Canadian paralympian

Dr. Gary Birch, is a Canadian Paralympian, an expert in brain–computer interface (BCI) technology and executive director of the Neil Squire Society. In 1975, Dr. Birch was involved in an automobile accident which resulted in injuries to the C6 and C7 area of his spine making him a low-level quadriplegic. He was one of the original players of Murderball (wheelchair rugby), and won several medals in the 1980 Summer Paralympics in the Netherlands. In 2008, he was appointed an Officer of the Order of Canada. He continues to champion accessibility through his Research and Development work in assistive technologies at the University of British Columbia, the Rick Hansen Institute, and the Neil Squire Society.

== Early and academic life ==

Born October 20, 1957, Gary Birch grew up in Calgary, Alberta. Dr. Birch was set to begin studying Engineering at the University of Calgary in 1975 when he was involved in a motor vehicle accident that made him a quadriplegic. It took 4 months of acute care and 4 months of rehabilitation at the G.F. Strong Centre in Vancouver for Dr.
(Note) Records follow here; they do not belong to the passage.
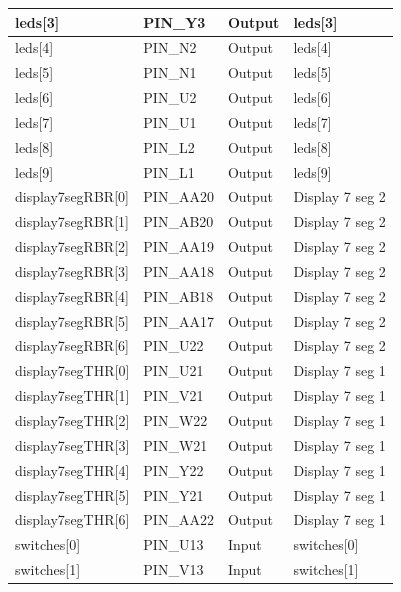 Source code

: \documentclass[12pt, a4paper]{article}
\begin{document}
\begin{table}[H]
\begin{center}
\begin{tabular}{|l|l|l|l|}
				leds{[}3{]}           & PIN\_Y3   & Output & leds{[}3{]}      \\ \hline
				leds{[}4{]}           & PIN\_N2   & Output & leds{[}4{]}      \\ \hline
				leds{[}5{]}           & PIN\_N1   & Output & leds{[}5{]}      \\ \hline
				leds{[}6{]}           & PIN\_U2   & Output & leds{[}6{]}      \\ \hline
				leds{[}7{]}           & PIN\_U1   & Output & leds{[}7{]}      \\ \hline
				leds{[}8{]}           & PIN\_L2   & Output & leds{[}8{]}      \\ \hline
				leds{[}9{]}           & PIN\_L1   & Output & leds{[}9{]}      \\ \hline
				display7segRBR{[}0{]} & PIN\_AA20 & Output & Display 7 seg 2  \\ \hline
				display7segRBR{[}1{]} & PIN\_AB20 & Output & Display 7 seg 2  \\ \hline
				display7segRBR{[}2{]} & PIN\_AA19 & Output & Display 7 seg 2  \\ \hline
				display7segRBR{[}3{]} & PIN\_AA18 & Output & Display 7 seg 2  \\ \hline
				display7segRBR{[}4{]} & PIN\_AB18 & Output & Display 7 seg 2  \\ \hline
				display7segRBR{[}5{]} & PIN\_AA17 & Output & Display 7 seg 2  \\ \hline
				display7segRBR{[}6{]} & PIN\_U22  & Output & Display 7 seg 2  \\ \hline
				display7segTHR{[}0{]} & PIN\_U21  & Output & Display 7 seg 1  \\ \hline
				display7segTHR{[}1{]} & PIN\_V21  & Output & Display 7 seg 1  \\ \hline
				display7segTHR{[}2{]} & PIN\_W22  & Output & Display 7 seg 1  \\ \hline
				display7segTHR{[}3{]} & PIN\_W21  & Output & Display 7 seg 1  \\ \hline
				display7segTHR{[}4{]} & PIN\_Y22  & Output & Display 7 seg 1  \\ \hline
				display7segTHR{[}5{]} & PIN\_Y21  & Output & Display 7 seg 1  \\ \hline
				display7segTHR{[}6{]} & PIN\_AA22 & Output & Display 7 seg 1  \\ \hline
				switches{[}0{]}       & PIN\_U13  & Input  & switches{[}0{]}  \\ \hline
				switches{[}1{]}       & PIN\_V13  & Input  & switches{[}1{]}  \\ \hline

\end{tabular}
\end{center}
\end{table}
\end{document}

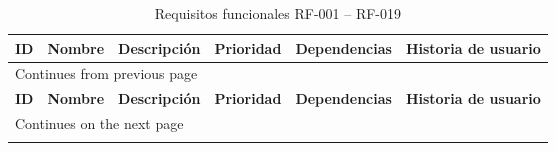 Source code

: \renewcommand{\arraystretch}{1.3} %
\begin{longtable}{ p{1.2cm}  p{2cm}  p{3.5cm}  p{1.5cm}  p{2.2cm}  p{1.9cm} }
    \caption{Requisitos funcionales RF-001 – RF-019} \label{tab:requisitos-funcionales} \\
    \toprule
    \textbf{ID} & \textbf{Nombre} & \textbf{Descripción} & \textbf{Prioridad} & \textbf{Dependencias} & \textbf{Historia de usuario} \\
    \toprule
    \endfirsthead

    \multicolumn{3}{l}{\footnotesize Continues from previous page} \\
    \toprule
    \textbf{ID} & \textbf{Nombre} & \textbf{Descripción} & \textbf{Prioridad} & \textbf{Dependencias} & \textbf{Historia de usuario} \\
    \midrule
    \endhead

    \bottomrule
    \multicolumn{3}{l}{\footnotesize Continues on the next page} \\
    \endfoot
    
    \bottomrule
    \endlastfoot


\end{longtable}
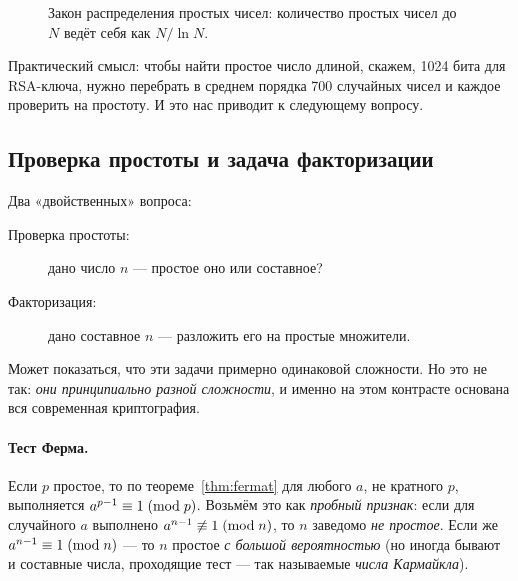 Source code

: \begin{figure}[H]
\centering
{}
\caption{Закон распределения простых чисел: количество простых чисел до $N$ ведёт себя как $N/\ln N$.}
\label{fig:p1-4}
\end{figure}

Практический смысл: чтобы найти простое число длиной, скажем, 1024 бита для RSA-ключа, нужно перебрать в среднем порядка 700 случайных чисел и каждое проверить на простоту. И это нас приводит к следующему вопросу.

\subsection{Проверка простоты и задача факторизации}
\label{subsec:primality}

Два «двойственных» вопроса:
\begin{description}
  \item[Проверка простоты:] дано число $n$ --- простое оно или составное?
  \item[Факторизация:] дано составное $n$ --- разложить его на простые множители.
\end{description}

Может показаться, что эти задачи примерно одинаковой сложности. Но это не так: \emph{они принципиально разной сложности}, и именно на этом контрасте основана вся современная криптография.

\paragraph*{Тест Ферма.} Если $p$ простое, то по теореме~\ref{thm:fermat} для любого $a$, не кратного $p$, выполняется $a^{p-1} \equiv 1 \modn p$. Возьмём это как \emph{пробный признак}: если для случайного $a$ выполнено $a^{n-1} \not\equiv 1 \modn n$, то $n$ заведомо \emph{не простое}. Если же $a^{n-1} \equiv 1 \modn n$ --- то $n$ простое \emph{с большой вероятностью} (но иногда бывают и составные числа, проходящие тест --- так называемые \emph{числа Кармайкла}).

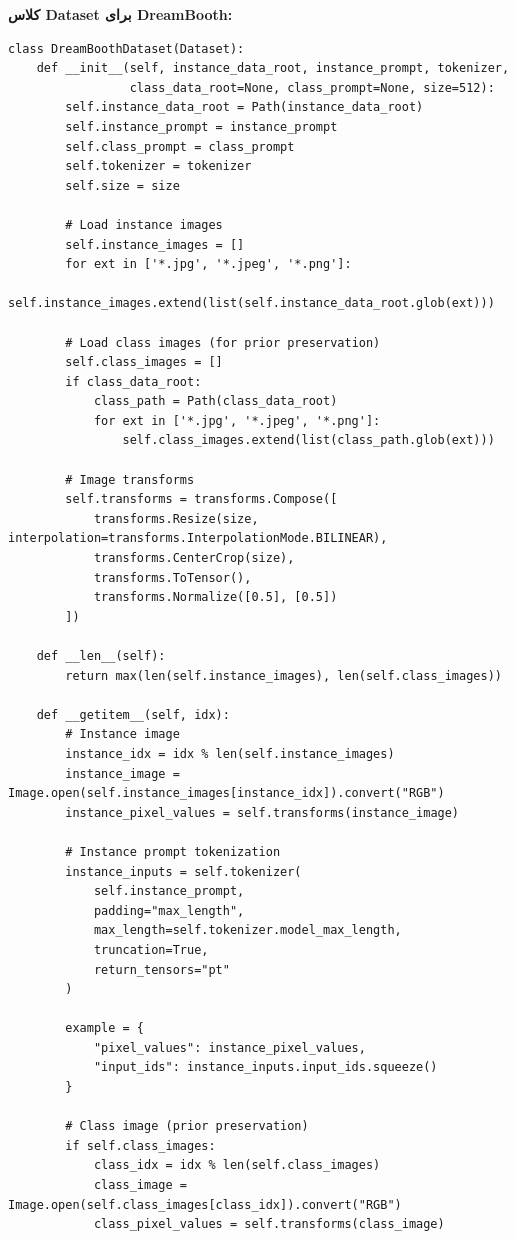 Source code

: \textbf{کلاس Dataset برای DreamBooth:}
\begin{verbatim}
class DreamBoothDataset(Dataset):
    def __init__(self, instance_data_root, instance_prompt, tokenizer,
                 class_data_root=None, class_prompt=None, size=512):
        self.instance_data_root = Path(instance_data_root)
        self.instance_prompt = instance_prompt
        self.class_prompt = class_prompt
        self.tokenizer = tokenizer
        self.size = size
        
        # Load instance images
        self.instance_images = []
        for ext in ['*.jpg', '*.jpeg', '*.png']:
            self.instance_images.extend(list(self.instance_data_root.glob(ext)))
        
        # Load class images (for prior preservation)
        self.class_images = []
        if class_data_root:
            class_path = Path(class_data_root)
            for ext in ['*.jpg', '*.jpeg', '*.png']:
                self.class_images.extend(list(class_path.glob(ext)))
        
        # Image transforms
        self.transforms = transforms.Compose([
            transforms.Resize(size, interpolation=transforms.InterpolationMode.BILINEAR),
            transforms.CenterCrop(size),
            transforms.ToTensor(),
            transforms.Normalize([0.5], [0.5])
        ])
    
    def __len__(self):
        return max(len(self.instance_images), len(self.class_images))
    
    def __getitem__(self, idx):
        # Instance image
        instance_idx = idx % len(self.instance_images)
        instance_image = Image.open(self.instance_images[instance_idx]).convert("RGB")
        instance_pixel_values = self.transforms(instance_image)
        
        # Instance prompt tokenization
        instance_inputs = self.tokenizer(
            self.instance_prompt,
            padding="max_length",
            max_length=self.tokenizer.model_max_length,
            truncation=True,
            return_tensors="pt"
        )
        
        example = {
            "pixel_values": instance_pixel_values,
            "input_ids": instance_inputs.input_ids.squeeze()
        }
        
        # Class image (prior preservation)
        if self.class_images:
            class_idx = idx % len(self.class_images)
            class_image = Image.open(self.class_images[class_idx]).convert("RGB")
            class_pixel_values = self.transforms(class_image)
            

\end{verbatim}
Birch to begin adjusting to his new life in a wheelchair. In the autumn of 1976, he enrolled in the Pre-Engineering program at the University of Victoria. He earned his B.A. Sc. in Electrical Engineering in 1983, and in 1988 received a Doctorate in Electrical Engineering (Biomedical Signal Processing), from the University of British Columbia in Vancouver.

Dr. Birch competed in the 1980 Summer Paralympics in the Netherlands. There he won the silver medal in the 60m wheelchair race and two bronze medals in swimming, in the 25m backstroke and in the 3 x 25m freestyle relay. Gary was also one of the first participants in Wheelchair Rugby.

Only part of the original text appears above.